Additionally they can be encrypted after converting them to bytes of data or obfuscated and again made

right with a known algorithm and key at the server side. This can prevent identity theft. On the other

hand, if we choose to store it locally like in a smartphone or a laptop or desktop, then the operating

system of that machine has to locally encrypt this data and then store at a safe section of the hard disk.

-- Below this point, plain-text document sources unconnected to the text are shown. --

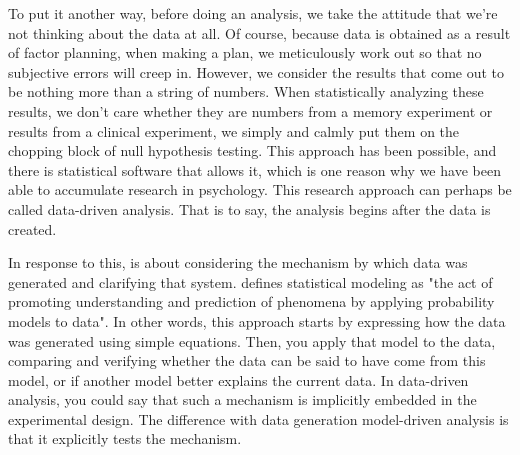 \documentclass{ltjsbook}
\begin{document}
To put it another way, before doing an analysis, we take the attitude that we're not thinking about the data at all. Of course, because data is obtained as a result of factor planning, when making a plan, we meticulously work out so that no subjective errors will creep in. However, we consider the results that come out to be nothing more than a string of numbers. When statistically analyzing these results, we don't care whether they are numbers from a memory experiment or results from a clinical experiment, we simply and calmly put them on the chopping block of null hypothesis testing. This approach has been possible, and there is statistical software that allows it, which is one reason why we have been able to accumulate research in psychology. This research approach can perhaps be called data-driven analysis. That is to say, the analysis begins after the data is created.

In response to this,  is about considering the mechanism by which data was generated and clarifying that system. \textcite{Matsuura201610} defines statistical modeling as "the act of promoting understanding and prediction of phenomena by applying probability models to data". In other words, this approach starts by expressing how the data was generated using simple equations. Then, you apply that model to the data, comparing and verifying whether the data can be said to have come from this model, or if another model better explains the current data. In data-driven analysis, you could say that such a mechanism is implicitly embedded in the experimental design. The difference with data generation model-driven analysis is that it explicitly tests the mechanism.
\end{document}
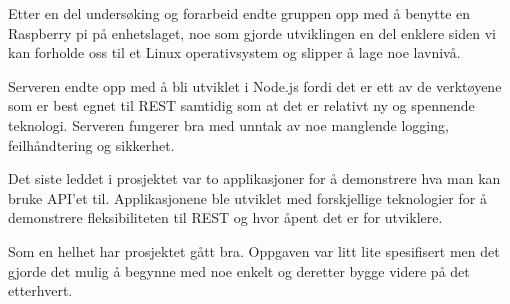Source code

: \documentclass[12pt]{report}
\begin{document}
Etter en del undersøking og forarbeid endte gruppen opp med å benytte en Raspberry pi på enhetslaget, noe som gjorde utviklingen en del enklere siden vi kan forholde oss til et Linux operativsystem og slipper å lage noe lavnivå.

Serveren endte opp med å bli utviklet i Node.js fordi det er ett av de verktøyene som er best egnet til REST samtidig som at det er relativt ny og spennende teknologi. Serveren fungerer bra med unntak av noe manglende logging, feilhåndtering og sikkerhet.

Det siste leddet i prosjektet var to applikasjoner for å demonstrere hva man kan bruke API’et til. Applikasjonene ble utviklet med forskjellige teknologier for å demonstrere fleksibiliteten til REST og hvor åpent det er for utviklere.

Som en helhet har prosjektet gått bra. Oppgaven var litt lite spesifisert men det gjorde det mulig å begynne med noe enkelt og deretter bygge videre på det etterhvert. \cite{bar}






\clearpage

\medskip
\end{document}
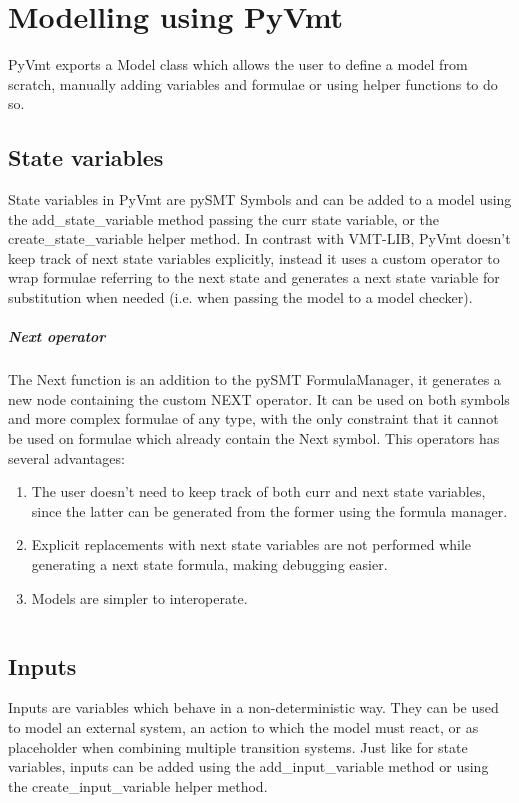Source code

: \chapter{Modelling using PyVmt}
PyVmt exports a Model class which allows the user to define a model from scratch, manually adding variables and formulae or using helper functions to do so.

\section{State variables}
State variables in PyVmt are pySMT Symbols and can be added to a model using the add\_state\_variable method passing the curr state variable, or the create\_state\_variable helper method.
In contrast with VMT-LIB, PyVmt doesn't keep track of next state variables explicitly, instead it uses a custom operator to wrap formulae referring to the next state and generates a next state variable for substitution when needed (i.e. when passing the model to a model checker).

\paragraph*{Next operator} The Next function is an addition to the pySMT FormulaManager, it generates a new node containing the custom NEXT operator. It can be used on both symbols and more complex formulae of any type, with the only constraint that it cannot be used on formulae which already contain the Next symbol. This operators has several advantages:
\begin{enumerate}
    \item The user doesn't need to keep track of both curr and next state variables, since the latter can be generated from the former using the formula manager.
    \item Explicit replacements with next state variables are not performed while generating a next state formula, making debugging easier.
    \item Models are simpler to interoperate.
\end{enumerate}

\inputminted[firstline=1, lastline=19]{python}{py/modelling.py}

\section{Inputs}
Inputs are variables which behave in a non-deterministic way. They can be used to model an external system, an action to which the model must react, or as placeholder when combining multiple transition systems.
Just like for state variables, inputs can be added using the add\_input\_variable method or using the create\_input\_variable helper method.

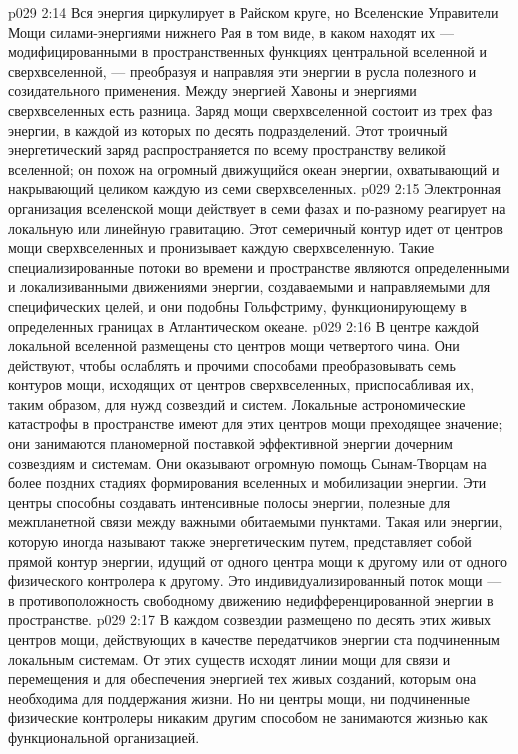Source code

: \vs p029 2:14 Вся энергия циркулирует в Райском круге, но Вселенские Управители Мощи  силами\hyp{}энергиями нижнего Рая в том виде, в каком находят их --- модифицированными в пространственных функциях центральной вселенной и сверхвселенной, --- преобразуя и направляя эти энергии в русла полезного и созидательного применения. Между энергией Хавоны и энергиями сверхвселенных есть разница. Заряд мощи сверхвселенной состоит из трех фаз энергии, в каждой из которых по десять подразделений. Этот троичный энергетический заряд распространяется по всему пространству великой вселенной; он похож на огромный движущийся океан энергии, охватывающий и накрывающий целиком каждую из семи сверхвселенных.
\vs p029 2:15 Электронная организация вселенской мощи действует в семи фазах и по\hyp{}разному реагирует на локальную или линейную гравитацию. Этот семеричный контур идет от центров мощи сверхвселенных и пронизывает каждую сверхвселенную. Такие специализированные потоки во времени и пространстве являются определенными и локализиванными движениями энергии, создаваемыми и направляемыми для специфических целей, и они подобны Гольфстриму, функционирующему в определенных границах в Атлантическом океане.
\vs p029 2:16 \pc {}\bibnobreakspace {} В центре каждой локальной вселенной размещены сто центров мощи четвертого чина. Они действуют, чтобы ослаблять и прочими способами преобразовывать семь контуров мощи, исходящих от центров сверхвселенных, приспосабливая их, таким образом, для нужд созвездий и систем. Локальные астрономические катастрофы в пространстве имеют для этих центров мощи преходящее значение; они занимаются планомерной поставкой эффективной энергии дочерним созвездиям и системам. Они оказывают огромную помощь Сынам\hyp{}Творцам на более поздних стадиях формирования вселенных и мобилизации энергии. Эти центры способны создавать интенсивные полосы энергии, полезные для межпланетной связи между важными обитаемыми пунктами. Такая  или  энергии, которую иногда называют также энергетическим путем, представляет собой прямой контур энергии, идущий от одного центра мощи к другому или от одного физического контролера к другому. Это индивидуализированный поток мощи --- в противоположность свободному движению недифференцированной энергии в пространстве.
\vs p029 2:17 \pc {}\bibnobreakspace {} В каждом созвездии размещено по десять этих живых центров мощи, действующих в качестве передатчиков энергии ста подчиненным локальным системам. От этих существ исходят линии мощи для связи и перемещения и для обеспечения энергией тех живых созданий, которым она необходима для поддержания жизни. Но ни центры мощи, ни подчиненные физические контролеры никаким другим способом не занимаются жизнью как функциональной организацией.
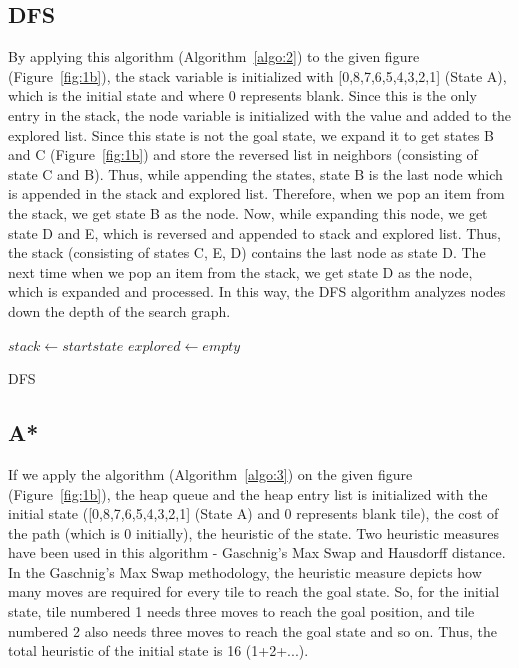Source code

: \documentclass{svproc}
\begin{document}
\subsection{DFS}
\setlength{\intextsep}{2pt}
\noindent By applying this algorithm (Algorithm~\ref{algo:2}) to the given figure (Figure~\ref{fig:1b}), the stack variable is initialized with [0,8,7,6,5,4,3,2,1] (State A), which is the initial state and where 0 represents blank. Since this is the only entry in the stack, the node variable is initialized with the value and added to the explored list. Since this state is not the goal state, we expand it to get states B and C (Figure~\ref{fig:1b}) and store the reversed list in neighbors (consisting of state C and B). Thus, while appending the states, state B is the last node which is appended in the stack and explored list. Therefore, when we pop an item from the stack, we get state B as the node. Now, while expanding this node, we get state D and E, which is reversed and appended to stack and explored list. Thus, the stack (consisting of states C, E, D) contains the last node as state D. The next time when we pop an item from the stack, we get state D as the node, which is expanded and processed. In this way, the DFS algorithm analyzes nodes down the depth of the search graph. 
\begin{algorithm}
	\SetAlgoLined
	$stack \gets start state$\;
	$explored \gets empty$\;
	\caption{DFS}
	\label{algo:2}
\end{algorithm}

\subsection{A*}
If we apply the algorithm (Algorithm~\ref{algo:3})  on the given figure (Figure~\ref{fig:1b}), the heap queue and the heap entry list is initialized with the initial state ([0,8,7,6,5,4,3,2,1] (State A) and 0 represents blank tile), the cost of the path (which is 0 initially), the heuristic of the state. Two heuristic measures have been used in this algorithm - Gaschnig’s Max Swap and Hausdorff distance. In the Gaschnig’s Max Swap methodology, the heuristic measure depicts how many moves are required for every tile to reach the goal state. So, for the initial state, tile numbered 1 needs three moves to reach the goal position, and tile numbered 2 also needs three moves to reach the goal state and so on. Thus, the total heuristic of the initial state is 16 (1+2+...).
\end{document}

Theft with fake sources like videos can be prevented with liveness check like pupil contraction with

exposure to light. The fast exchange of data between the local computer and the server and processing

speed is the key to its success be it iris, fingerprint or face.

Technical feasibility and User acceptance

For a terminal authenticating a person requesting access, it is easy to set up a system that will have the

hardware to get the impression of the eye, face or palm etc. correctly. But for an online access, it is not

always convenient or feasible to get the picture correctly specially of the face or iris/retina since the

camera resolution might not be of good enough or the user might not be able to align the eye or face

correctly. As such, the authentication system will not get an accurate picture to test. Hence, most

computers and mobile phone have at the most, palm or fingerprint authentication. Unless the hardware

is improved and proper system-generated feedback to the user is not given to align properly, a useful

picture cannot be taken. This might although annoy the person being authenticated, and so, it is best to

use an alternative attribute that is easier to collect. Behavioral biometrics have an upper hand in such

scenarios. Many a times the user is unaware since the interaction itself functions as the “password”.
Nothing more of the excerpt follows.